Reproduce the listing word for word, leaving every picture behind.

#### [Task data]
━━━━━━━━━━━━━━━━━━━━━━━━━━━━━━

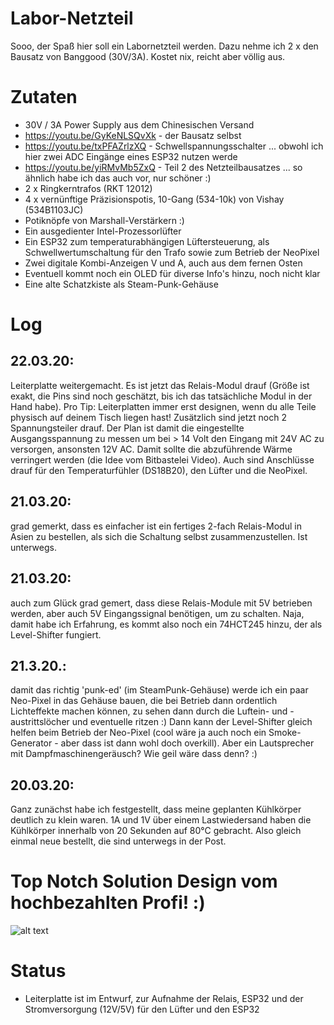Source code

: # Labor-Netzteil

Sooo, der Spaß hier soll ein Labornetzteil werden. Dazu nehme ich 2 x den Bausatz von Banggood (30V/3A). Kostet nix, reicht aber völlig aus.


# Zutaten
* 30V / 3A Power Supply aus dem Chinesischen Versand
* https://youtu.be/GyKeNLSQvXk - der Bausatz selbst
* https://youtu.be/txPFAZrlzXQ - Schwellspannungsschalter ... obwohl ich hier zwei ADC Eingänge eines ESP32 nutzen werde
* https://youtu.be/yiRMvMb5ZxQ - Teil 2 des Netzteilbausatzes ... so ähnlich habe ich das auch vor, nur schöner :)
* 2 x Ringkerntrafos (RKT 12012)
* 4 x vernünftige Präzisionspotis, 10-Gang (534-10k) von Vishay (534B1103JC)
* Potiknöpfe von Marshall-Verstärkern :)
* Ein ausgedienter Intel-Prozessorlüfter
* Ein ESP32 zum temperaturabhängigen Lüftersteuerung, als Schwellwertumschaltung für den Trafo sowie zum Betrieb der NeoPixel
* Zwei digitale Kombi-Anzeigen V und A, auch aus dem fernen Osten
* Eventuell kommt noch ein OLED für diverse Info's hinzu, noch nicht klar
* Eine alte Schatzkiste als Steam-Punk-Gehäuse

# Log
## 22.03.20:
Leiterplatte weitergemacht. Es ist jetzt das Relais-Modul drauf (Größe ist exakt, die Pins sind noch geschätzt, bis ich das tatsächliche Modul in der Hand habe). Pro Tip: Leiterplatten immer erst designen, wenn du alle Teile physisch auf deinem Tisch liegen hast!
Zusätzlich sind jetzt noch 2 Spannungsteiler drauf. Der Plan ist damit die eingestellte Ausgangsspannung zu messen um bei > 14 Volt den Eingang mit 24V AC zu versorgen, ansonsten 12V AC. Damit sollte die abzuführende Wärme verringert werden (die Idee vom Bitbastelei Video).
Auch sind Anschlüsse drauf für den Temperaturfühler (DS18B20), den Lüfter und die NeoPixel.
## 21.03.20: 
grad gemerkt, dass es einfacher ist ein fertiges 2-fach Relais-Modul in Asien zu bestellen, als sich die Schaltung selbst zusammenzustellen. Ist unterwegs.
## 21.03.20: 
auch zum Glück grad gemert, dass diese Relais-Module mit 5V betrieben werden, aber auch 5V Eingangssignal benötigen, um zu schalten. Naja, damit habe ich Erfahrung, es kommt also noch ein 74HCT245 hinzu, der als Level-Shifter fungiert.
## 21.3.20.: 
damit das richtig 'punk-ed' (im SteamPunk-Gehäuse) werde ich ein paar Neo-Pixel in das Gehäuse bauen, die bei Betrieb dann ordentlich Lichteffekte machen können, zu sehen dann durch die Luftein- und -austrittslöcher und eventuelle ritzen :) Dann kann der Level-Shifter gleich helfen beim Betrieb der Neo-Pixel (cool wäre ja auch noch ein Smoke-Generator - aber dass ist dann wohl doch overkill). Aber ein Lautsprecher mit Dampfmaschinengeräusch? Wie geil wäre dass denn? :)
## 20.03.20: 
Ganz zunächst habe ich festgestellt, dass meine geplanten Kühlkörper deutlich zu klein waren. 1A und 1V über einem Lastwiedersand haben die Kühlkörper innerhalb von 20 Sekunden auf 80°C gebracht. Also gleich einmal neue bestellt, die sind unterwegs in der Post.

# Top Notch Solution Design vom hochbezahlten Profi! :)

![alt text](<https://github.com/ThomasStolt/Labor-Netzteil/blob/master/images/Grand%20Design%20-%20Labor%20Netzteil.png>)

# Status
* Leiterplatte ist im Entwurf, zur Aufnahme der Relais, ESP32 und der Stromversorgung (12V/5V) für den Lüfter und den ESP32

━━━━━━━━━━━━━━━━━━━━━━━━━━━━━━

#### [Task result]
Source code

: # Labor-Netzteil

Sooo, der Spaß hier soll ein Labornetzteil werden. Dazu nehme ich 2 x den Bausatz von Banggood (30V/3A). Kostet nix, reicht aber völlig aus.


# Zutaten
* 30V / 3A Power Supply aus dem Chinesischen Versand
* https://youtu.be/GyKeNLSQvXk - der Bausatz selbst
* https://youtu.be/txPFAZrlzXQ - Schwellspannungsschalter ... obwohl ich hier zwei ADC Eingänge eines ESP32 nutzen werde
* https://youtu.be/yiRMvMb5ZxQ - Teil 2 des Netzteilbausatzes ... so ähnlich habe ich das auch vor, nur schöner :)
* 2 x Ringkerntrafos (RKT 12012)
* 4 x vernünftige Präzisionspotis, 10-Gang (534-10k) von Vishay (534B1103JC)
* Potiknöpfe von Marshall-Verstärkern :)
* Ein ausgedienter Intel-Prozessorlüfter
* Ein ESP32 zum temperaturabhängigen Lüftersteuerung, als Schwellwertumschaltung für den Trafo sowie zum Betrieb der NeoPixel
* Zwei digitale Kombi-Anzeigen V und A, auch aus dem fernen Osten
* Eventuell kommt noch ein OLED für diverse Info's hinzu, noch nicht klar
* Eine alte Schatzkiste als Steam-Punk-Gehäuse

# Log
## 22.03.20:
Leiterplatte weitergemacht. Es ist jetzt das Relais-Modul drauf (Größe ist exakt, die Pins sind noch geschätzt, bis ich das tatsächliche Modul in der Hand habe). Pro Tip: Leiterplatten immer erst designen, wenn du alle Teile physisch auf deinem Tisch liegen hast!
Zusätzlich sind jetzt noch 2 Spannungsteiler drauf. Der Plan ist damit die eingestellte Ausgangsspannung zu messen um bei > 14 Volt den Eingang mit 24V AC zu versorgen, ansonsten 12V AC. Damit sollte die abzuführende Wärme verringert werden (die Idee vom Bitbastelei Video).
Auch sind Anschlüsse drauf für den Temperaturfühler (DS18B20), den Lüfter und die NeoPixel.
## 21.03.20: 
grad gemerkt, dass es einfacher ist ein fertiges 2-fach Relais-Modul in Asien zu bestellen, als sich die Schaltung selbst zusammenzustellen. Ist unterwegs.
## 21.03.20: 
auch zum Glück grad gemert, dass diese Relais-Module mit 5V betrieben werden, aber auch 5V Eingangssignal benötigen, um zu schalten. Naja, damit habe ich Erfahrung, es kommt also noch ein 74HCT245 hinzu, der als Level-Shifter fungiert.
## 21.3.20.: 
damit das richtig 'punk-ed' (im SteamPunk-Gehäuse) werde ich ein paar Neo-Pixel in das Gehäuse bauen, die bei Betrieb dann ordentlich Lichteffekte machen können, zu sehen dann durch die Luftein- und -austrittslöcher und eventuelle ritzen :) Dann kann der Level-Shifter gleich helfen beim Betrieb der Neo-Pixel (cool wäre ja auch noch ein Smoke-Generator - aber dass ist dann wohl doch overkill). Aber ein Lautsprecher mit Dampfmaschinengeräusch? Wie geil wäre dass denn? :)
## 20.03.20: 
Ganz zunächst habe ich festgestellt, dass meine geplanten Kühlkörper deutlich zu klein waren. 1A und 1V über einem Lastwiedersand haben die Kühlkörper innerhalb von 20 Sekunden auf 80°C gebracht. Also gleich einmal neue bestellt, die sind unterwegs in der Post.

# Top Notch Solution Design vom hochbezahlten Profi! :)

![alt text](<https://github.com/ThomasStolt/Labor-Netzteil/blob/master/images/Grand%20Design%20-%20Labor%20Netzteil.png>)

# Status
* Leiterplatte ist im Entwurf, zur Aufnahme der Relais, ESP32 und der Stromversorgung (12V/5V) für den Lüfter und den ESP32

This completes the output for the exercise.